Higher to lower-ranking:$-{\mathrm{CH}}_2\mathrm{OH}>-\mathrm{CH}={\mathrm{CH}}_2>-{\mathrm{CH}}_2{\mathrm{CH}}_3>-{\mathrm{CH}}_3$

Step-by-step solution

E and Z designation

Cis-trans naming is limited to alkenes with two substituents other than hydrogen on the double bond. But when trisubstituted and tetrasubstituted of the double bond is present then the E and Z system is used for describing alkene stereochemistry.

Rule for ranking substituents

• Consider each of the double-bond carbons separately and ranks the two substituents according to the atomic number of the first atom in each. An atom with a higher atomic number will rank higher.

• If the first atom same then, look at the second, third, or fourth atoms away from the double-bond until the first difference is found.

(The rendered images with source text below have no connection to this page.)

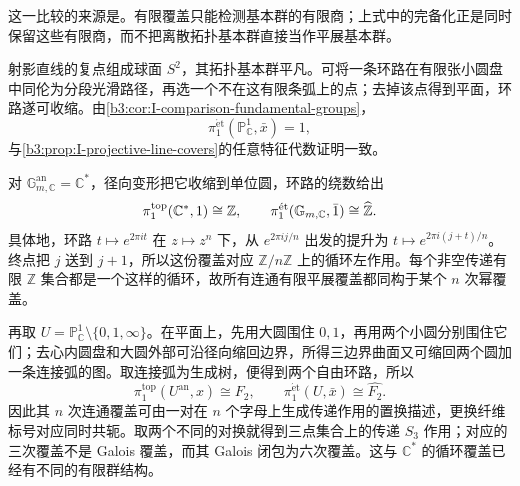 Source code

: 这一比较的来源是\cite[Exposé XII, Corollaire 5.2, pp. 253--254]{SGA12003}。有限覆盖只能检测基本群的有限商；上式中的完备化正是同时保留这些有限商，而不把离散拓扑基本群直接当作平展基本群。

\begin{example}\label{b3:exm:I-complex-curve-groups}
	射影直线的复点组成球面 \(S^2\)，其拓扑基本群平凡。可将一条环路在有限张小圆盘中同伦为分段光滑路径，再选一个不在这有限条弧上的点；去掉该点得到平面，环路遂可收缩。由\cref{b3:cor:I-comparison-fundamental-groups}，
	\[
		\pi_1^{\mathrm{\acute et}}(\mathbb P_{\mathbb C}^1,\bar x)=1,
	\]
	与\cref{b3:prop:I-projective-line-covers}的任意特征代数证明一致。

	对 \(\mathbb G_{m,\mathbb C}^{\mathrm{an}}=\mathbb C^*\)，径向变形把它收缩到单位圆，环路的绕数给出
	\[
		\pi_1^{\mathrm{top}}(\mathbb C^*,1)\cong\mathbb Z,
		\qquad
		\pi_1^{\mathrm{\acute et}}(\mathbb G_{m,\mathbb C},\bar1)
		\cong\widehat{\vphantom{Z}\mathbb Z}.
	\]
	具体地，环路 \(t\mapsto e^{2\pi it}\) 在 \(z\mapsto z^n\) 下，从 \(e^{2\pi ij/n}\) 出发的提升为 \(t\mapsto e^{2\pi i(j+t)/n}\)。终点把 \(j\) 送到 \(j+1\)，所以这份覆盖对应 \(\mathbb Z/n\mathbb Z\) 上的循环左作用。每个非空传递有限 \(\mathbb Z\) 集合都是一个这样的循环，故所有连通有限平展覆盖都同构于某个 \(n\) 次幂覆盖。

	再取 \(U=\mathbb P_{\mathbb C}^1\setminus\{0,1,\infty\}\)。在平面上，先用大圆围住 \(0,1\)，再用两个小圆分别围住它们；去心内圆盘和大圆外部可沿径向缩回边界，所得三边界曲面又可缩回两个圆加一条连接弧的图。取连接弧为生成树，便得到两个自由环路，所以
	\[
		\pi_1^{\mathrm{top}}(U^{\mathrm{an}},x)\cong F_2,
		\qquad
		\pi_1^{\mathrm{\acute et}}(U,\bar x)\cong\widehat{F_2}.
	\]
	因此其 \(n\) 次连通覆盖可由一对在 \(n\) 个字母上生成传递作用的置换描述，更换纤维标号对应同时共轭。取两个不同的对换就得到三点集合上的传递 \(S_3\) 作用；对应的三次覆盖不是 Galois 覆盖，而其 Galois 闭包为六次覆盖。这与 \(\mathbb C^*\) 的循环覆盖已经有不同的有限群结构。
\end{example}


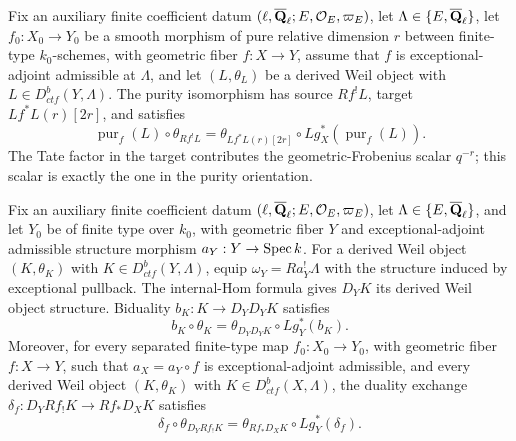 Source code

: 
\begin{proposition}
\label{prop:weil-purity-compatibility}


Fix an auxiliary finite coefficient datum
\((\ell,\Qlb;E,\mathcal O_E,\varpi_E)\), let \(\Lambda\in\{E,\Qlb\}\),
let \(f_0:X_0\to Y_0\) be a smooth morphism of pure relative dimension
\(r\) between finite-type \(k_0\)-schemes, with
geometric fiber \(f:X\to Y\), assume that \(f\) is
exceptional-adjoint admissible at \(\Lambda\), and let
\((L,\theta_L)\) be a derived Weil
object with \(L\in D^b_{ctf}(Y,\Lambda)\).  The purity isomorphism
has source \(Rf^!L\), target \(Lf^*L(r)[2r]\), and satisfies
\[
 \operatorname{pur}_f(L)\circ\theta_{Rf^!L}
 =\theta_{Lf^*L(r)[2r]}\circ Lg_X^*(\operatorname{pur}_f(L)).
\]
The Tate factor in the target contributes the geometric-Frobenius scalar
\(q^{-r}\); this scalar is exactly the one in the purity orientation.
\end{proposition}


\begin{proposition}
\label{prop:weil-duality-compatibility}


Fix an auxiliary finite coefficient datum
\((\ell,\Qlb;E,\mathcal O_E,\varpi_E)\), let \(\Lambda\in\{E,\Qlb\}\),
and let \(Y_0\) be of finite type over \(k_0\), with geometric fiber
\(Y\) and exceptional-adjoint admissible structure morphism
\(a_Y:Y\to\Spec k\).  For a derived Weil object
\((K,\theta_K)\) with \(K\in D^b_{ctf}(Y,\Lambda)\), equip
\(\omega_Y=Ra_Y^!\Lambda\) with the structure induced by exceptional
pullback.  The internal-Hom formula gives \(D_YK\) its derived Weil object
structure.  Biduality \(b_K:K\to D_YD_YK\) satisfies
\[
 b_K\circ\theta_K
 =\theta_{D_YD_YK}\circ Lg_Y^*(b_K).
\]
Moreover, for every separated finite-type map \(f_0:X_0\to Y_0\), with
geometric fiber \(f:X\to Y\), such that \(a_X=a_Y\circ f\) is
exceptional-adjoint admissible, and every derived Weil object
\((K,\theta_K)\) with \(K\in D^b_{ctf}(X,\Lambda)\), the duality exchange
\(\delta_f:D_YRf_!K\to Rf_*D_XK\) satisfies
\[
 \delta_f\circ\theta_{D_YRf_!K}
 =\theta_{Rf_*D_XK}\circ Lg_Y^*(\delta_f).
\]
\end{proposition}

• Multiple-bonded atoms are equivalent to the same number of single-bonded atoms.

Ranking of given groups

As ranking is atomic number dependent, more the atomic number higher will be ranking. So,

• In$-{\mathrm{CH}}_2\mathrm{OH}$ carbon is attached to two hydrogens and one oxygen.
• In$-\mathrm{CH}={\mathrm{CH}}_2$ carbon is attached to two carbon and one hydrogen.
• In $-{\mathrm{CH}}_2{\mathrm{CH}}_3$carbon is attached to two hydrogens and one carbon.
• In $-{\mathrm{CH}}_3$carbon is attached to three hydrogens only.
• So, higher to lower-ranking:$-{\mathrm{CH}}_2\mathrm{OH}>-\mathrm{CH}={\mathrm{CH}}_2>-{\mathrm{CH}}_2{\mathrm{CH}}_3>-{\mathrm{CH}}_3$